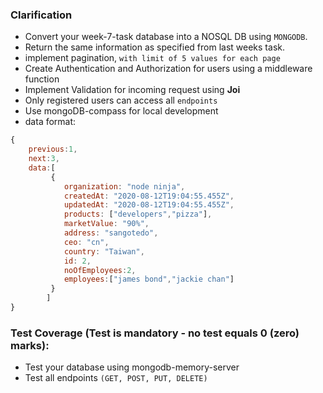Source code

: ### Clarification

- Convert your week-7-task database into a NOSQL DB using `MONGODB`.
- Return the same information as specified from last weeks task.
- implement pagination, `with limit of 5 values for each page`
- Create Authentication and Authorization for users using a middleware function
- Implement Validation for incoming request using **Joi**
- Only registered users can access all `endpoints`
- Use mongoDB-compass for local development
- data format:

```js
{
    previous:1,
    next:3,
    data:[
         {
            organization: "node ninja",
            createdAt: "2020-08-12T19:04:55.455Z",
            updatedAt: "2020-08-12T19:04:55.455Z",
            products: ["developers","pizza"],
            marketValue: "90%",
            address: "sangotedo",
            ceo: "cn",
            country: "Taiwan",
            id: 2,
            noOfEmployees:2,
            employees:["james bond","jackie chan"]
         }
        ]
}

```

### Test Coverage (Test is mandatory - no test equals 0 (zero) marks):

- Test your database using mongodb-memory-server
- Test all endpoints `(GET, POST, PUT, DELETE)`
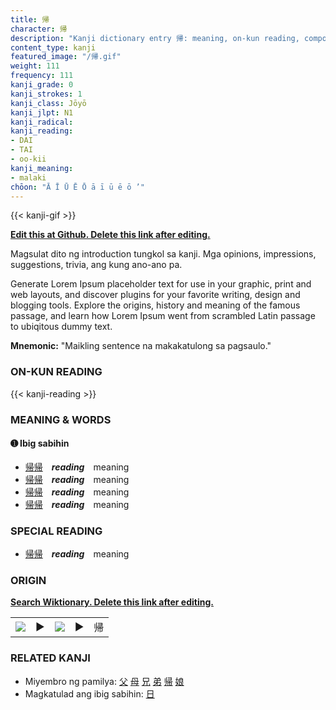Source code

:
 ```yaml
---
title: 帰
character: 帰
description: "Kanji dictionary entry 帰: meaning, on-kun reading, compounds, origin, related kanji"
content_type: kanji
featured_image: "/帰.gif"
weight: 111
frequency: 111
kanji_grade: 0
kanji_strokes: 1
kanji_class: Jōyō
kanji_jlpt: N1
kanji_radical: 
kanji_reading: 
- DAI
- TAI
- oo-kii
kanji_meaning:
- malaki
chōon: "Ā Ī Ū Ē Ō ā ī ū ē ō ’"
---
```

[//]: # (Don't edit the line below. Kanji animated GIF code is automatically generated.)
{{< kanji-gif >}}

[//]: # (Edit below this line.)

**[Edit this at Github. Delete this link after editing.](https://github.com/tim0g/tim/tree/main/content/kanji/帰/index.md)**

Magsulat dito ng introduction tungkol sa kanji. Mga opinions, impressions, suggestions, trivia, ang kung ano-ano pa.

Generate Lorem Ipsum placeholder text for use in your graphic, print and web layouts, and discover plugins for your favorite writing, design and blogging tools. Explore the origins, history and meaning of the famous passage, and learn how Lorem Ipsum went from scrambled Latin passage to ubiqitous dummy text.
 
**Mnemonic:** "Maikling sentence na makakatulong sa pagsaulo."

### ON-KUN READING

[//]: # (Don't edit the line below. ON-KUN READING code is automatically generated.)
{{< kanji-reading >}}

### MEANING & WORDS

#### ➊ **Ibig sabihin**
  - [帰](../帰)[帰](../帰)　***reading***　meaning
  - [帰](../帰)[帰](../帰)　***reading***　meaning
  - [帰](../帰)[帰](../帰)　***reading***　meaning
  - [帰](../帰)[帰](../帰)　***reading***　meaning

### SPECIAL READING
  - [帰](../帰)[帰](../帰)　***reading***　meaning

### ORIGIN

**[Search Wiktionary. Delete this link after editing.](https://wiktionary.org/wiki/帰)**
<table class="kanji-table"><tr><td>
<img src="60px-帰-bronze.svg.png">
</td><td>▶</td><td>
<img src="60px-帰-oracle.svg.png">
</td><td>▶</td>
<td class="kanji-origin">帰</td>
</tr></table>

### RELATED KANJI
- Miyembro ng pamilya: [父](../父) [母](../母) [兄](../兄) [弟](../弟) [帰](../帰) [娘](../娘)
- Magkatulad ang ibig sabihin: [日](../日)
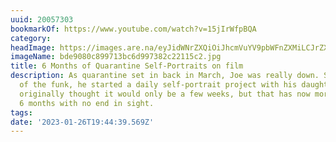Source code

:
 ```yaml
---
uuid: 20057303
bookmarkOf: https://www.youtube.com/watch?v=15jIrWfpBQA
category: 
headImage: https://images.are.na/eyJidWNrZXQiOiJhcmVuYV9pbWFnZXMiLCJrZXkiOiIyMDA1NzMwMy9vcmlnaW5hbF9iZGU5MDgwYzg5OTcxM2JjNmQ5OTczODJjMjIxMTVjMi5qcGciLCJlZGl0cyI6eyJyZXNpemUiOnsid2lkdGgiOjEyMDAsImhlaWdodCI6MTIwMCwiZml0IjoiaW5zaWRlIiwid2l0aG91dEVubGFyZ2VtZW50Ijp0cnVlfSwid2VicCI6eyJxdWFsaXR5Ijo5MH0sImpwZWciOnsicXVhbGl0eSI6OTB9LCJyb3RhdGUiOm51bGx9fQ==?bc=0
imageName: bde9080c899713bc6d997382c22115c2.jpg
title: 6 Months of Quarantine Self-Portraits on film
description: As quarantine set in back in March, Joe was really down. So, to get out
  of the funk, he started a daily self-portrait project with his daughter, Lena. He
  originally thought it would only be a few weeks, but that has now morphed into a
  6 months with no end in sight.
tags: 
date: '2023-01-26T19:44:39.569Z'
---
```

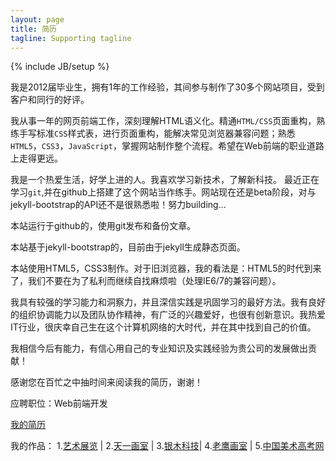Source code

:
 ```yaml
---
layout: page
title: 简历
tagline: Supporting tagline
---
```

{% include JB/setup %}


我是2012届毕业生，拥有1年的工作经验，其间参与制作了30多个网站项目，受到客户和同行的好评。
      
我从事一年的网页前端工作，深刻理解HTML语义化。精通`HTML/CSS`页面重构，熟练手写标准`CSS`样式表，进行页面重构，能解决常见浏览器兼容问题；熟悉`HTML5`，`CSS3`，`JavaScript`，掌握网站制作整个流程。希望在Web前端的职业道路上走得更远。

我是一个热爱生活，好学上进的人。我喜欢学习新技术，了解新科技。 最近正在学习`git`,并在github上搭建了这个网站当作练手。网站现在还是beta阶段，对与jekyll-bootstrap的API还不是很熟悉啦！努力building...

本站运行于github的，使用git发布和备份文章。

本站基于jekyll-bootstrap的，目前由于jekyll生成静态页面。

本站使用HTML5，CSS3制作。对于旧浏览器，我的看法是：HTML5的时代到来了，我们不要在为了私利而继续自找麻烦啦（处理IE6/7的兼容问题）。

我具有较强的学习能力和洞察力，并且深信实践是巩固学习的最好方法。我有良好的组织协调能力以及团队协作精神，有广泛的兴趣爱好，也很有创新意识。我热爱IT行业，很庆幸自己生在这个计算机网络的大时代，并在其中找到自己的价值。

我相信今后有能力，有信心用自己的专业知识及实践经验为贵公司的发展做出贡献！

感谢您在百忙之中抽时间来阅读我的简历，谢谢！


应聘职位：Web前端开发

[我的简历](https://skydrive.live.com/embed?cid=0D758B9C95E98F80&resid=D758B9C95E98F80%21252&authkey=APO8LDqvVu2meSQ&em=2)

我的作品：
1.[艺术展览](http://www.yszl.org) | 2.[天一画室](http://www.hztyhs.com) | 3.[银木科技](http://yinmusoft.com)| 4.[老鹰画室](http://www.hzlyhs.com) | 5.[中国美术高考网](http://www.msgao.com)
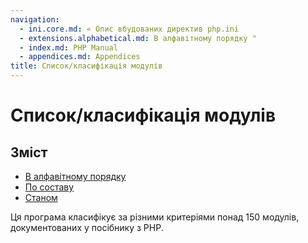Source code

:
 ```yaml
---
navigation:
  - ini.core.md: « Опис вбудованих директив php.ini
  - extensions.alphabetical.md: В алфавітному порядку "
  - index.md: PHP Manual
  - appendices.md: Appendices
title: Список/класифікація модулів
---
```

# Список/класифікація модулів

## Зміст

-   [В алфавітному порядку](extensions.alphabetical.md)
-   [По составу](extensions.membership.md)
-   [Станом](extensions.state.md)

Ця програма класифікує за різними критеріями понад 150 модулів, документованих у посібнику з PHP.
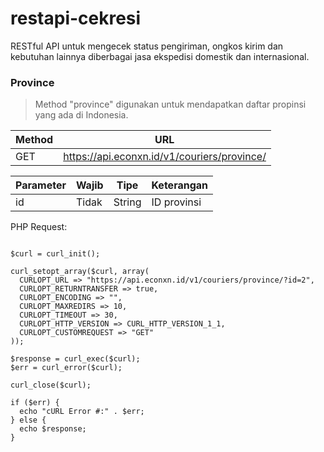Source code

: # restapi-cekresi
RESTful API untuk mengecek status pengiriman, ongkos kirim dan kebutuhan lainnya diberbagai jasa ekspedisi domestik dan internasional.

### Province
> Method "province" digunakan untuk mendapatkan daftar propinsi yang ada di Indonesia.

Method 	| URL
------- | ---------
GET 	| https://api.econxn.id/v1/couriers/province/


Parameter | Wajib | Tipe | Keterangan
------ | ------ | ------ | ------
id | Tidak | String | ID provinsi

PHP Request:
```<?php

$curl = curl_init();

curl_setopt_array($curl, array(
  CURLOPT_URL => "https://api.econxn.id/v1/couriers/province/?id=2",
  CURLOPT_RETURNTRANSFER => true,
  CURLOPT_ENCODING => "",
  CURLOPT_MAXREDIRS => 10,
  CURLOPT_TIMEOUT => 30,
  CURLOPT_HTTP_VERSION => CURL_HTTP_VERSION_1_1,
  CURLOPT_CUSTOMREQUEST => "GET"
));

$response = curl_exec($curl);
$err = curl_error($curl);

curl_close($curl);

if ($err) {
  echo "cURL Error #:" . $err;
} else {
  echo $response;
}
```

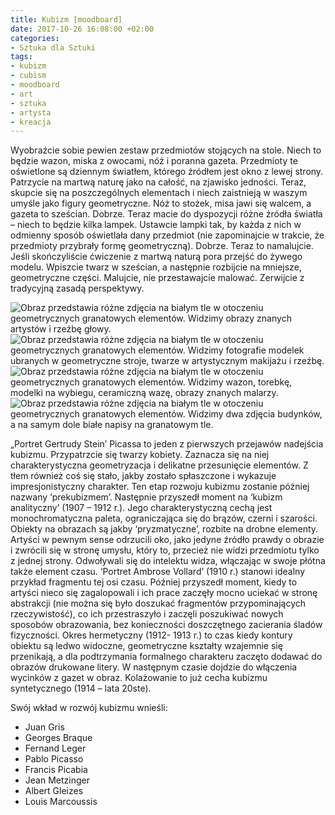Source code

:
 ```yaml
---
title: Kubizm [moodboard]
date: 2017-10-26 16:08:00 +02:00
categories:
- Sztuka dla Sztuki
tags:
- kubizm
- cubism
- moodboard
- art
- sztuka
- artysta
- kreacja
---
```


<olela-narrative>
Wyobraźcie sobie pewien zestaw przedmiotów stojących na stole. Niech to będzie wazon, miska z owocami, nóż i poranna gazeta. Przedmioty te oświetlone są dziennym światłem, którego źródłem jest okno z lewej strony. Patrzycie na martwą naturę jako na całość, na zjawisko jedności. Teraz, skupcie się na poszczególnych elementach i niech zaistnieją w waszym umyśle jako figury geometryczne. Nóż to stożek, misa jawi się walcem, a gazeta to sześcian. Dobrze. Teraz macie do dyspozycji różne źródła światła – niech to będzie kilka lampek. Ustawcie lampki tak, by każda z nich w odmienny sposób oświetlała dany przedmiot (nie zapominajcie w trakcie, że przedmioty przybrały formę geometryczną). Dobrze. Teraz to namalujcie. Jeśli skończyliście ćwiczenie z martwą naturą pora przejść do żywego modelu. Wpiszcie twarz w sześcian, a następnie rozbijcie na mniejsze, geometryczne części. Malujcie, nie przestawajcie malować. Zerwijcie z tradycyjną zasadą perspektywy.
</olela-narrative>

![Obraz przedstawia różne zdjęcia na białym tle w otoczeniu geometrycznych granatowych elementów. Widzimy obrazy znanych artystów i rzeźbę głowy.](https://assets2.ello.co/uploads/asset/attachment/6416631/ello-optimized-d59ec2a0.jpg)
![Obraz przedstawia różne zdjęcia na białym tle w otoczeniu geometrycznych granatowych elementów. Widzimy fotografie modelek ubranych w geometryczne stroje, twarze w artystycznym makijażu i rzeźbę.](https://assets1.ello.co/uploads/asset/attachment/6416638/ello-optimized-f69f7e37.jpg)
![Obraz przedstawia różne zdjęcia na białym tle w otoczeniu geometrycznych granatowych elementów. Widzimy wazon, torebkę, modelki na wybiegu, ceramiczną wazę, obrazy znanych malarzy.](https://assets1.ello.co/uploads/asset/attachment/6416644/ello-optimized-ebd98038.jpg)
![Obraz przedstawia różne zdjęcia na białym tle w otoczeniu geometrycznych granatowych elementów. Widzimy dwa zdjęcia budynków, a na samym dole białe napisy na granatowym tle.](https://assets1.ello.co/uploads/asset/attachment/6416649/ello-optimized-32ffc370.jpg)

„Portret Gertrudy Stein’ Picassa to jeden z pierwszych przejawów nadejścia kubizmu. Przypatrzcie się twarzy kobiety. Zaznacza się na niej charakterystyczna geometryzacja i delikatne przesunięcie elementów. Z tłem również coś się stało, jakby zostało spłaszczone i wykazuje impresjonistyczny charakter. Ten etap rozwoju kubizmu zostanie później nazwany ‘prekubizmem’.
Następnie przyszedł moment na ‘kubizm analityczny’ (1907 – 1912 r.). Jego charakterystyczną cechą jest monochromatyczna paleta, ograniczająca się do brązów, czerni i szarości. Obiekty na obrazach są jakby ‘pryzmatyczne’, rozbite na drobne elementy. Artyści w pewnym sense odrzucili oko, jako jedyne źródło prawdy o obrazie i zwrócili się w stronę umysłu, który to, przecież nie widzi przedmiotu tylko z jednej strony. Odwoływali się do intelektu widza, włączając w swoje płótna także element czasu. ‘Portret Ambrose Vollard’ (1910 r.) stanowi idealny przykład fragmentu tej osi czasu.
Później przyszedł moment, kiedy to artyści nieco się zagalopowali i ich prace zaczęły mocno uciekać w stronę abstrakcji (nie można się było doszukać fragmentów przypominających rzeczywistość), co ich przestraszyło i zaczęli poszukiwać nowych sposobów obrazowania, bez konieczności doszczętnego zacierania śladów fizyczności. Okres hermetyczny (1912- 1913 r.) to czas kiedy kontury obiektu są ledwo widoczne, geometryczne kształty wzajemnie się przenikają, a dla podtrzymania formalnego charakteru zaczęto dodawać do obrazów drukowane litery. W następnym czasie dojdzie do włączenia wycinków z gazet w obraz. Kolażowanie to już cecha kubizmu syntetycznego (1914 – lata 20ste).

Swój wkład w rozwój kubizmu wnieśli:
* Juan Gris
* Georges Braque
* Fernand Leger
* Pablo Picasso
* Francis Picabia
* Jean Metzinger
* Albert Gleizes
* Louis Marcoussis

------------------------------------------------

## EXERCISE OBJECTIVE
Your response must consist of the lines from the beginning of the data through the line containing "- Implement Validation", transcribed exactly, with no pictures.

## RESULT OF THIS TASK
Source code

: ### Clarification

- Convert your week-7-task database into a NOSQL DB using `MONGODB`.
- Return the same information as specified from last weeks task.
- implement pagination, `with limit of 5 values for each page`
- Create Authentication and Authorization for users using a middleware function
- Implement Validation for incoming request using **Joi**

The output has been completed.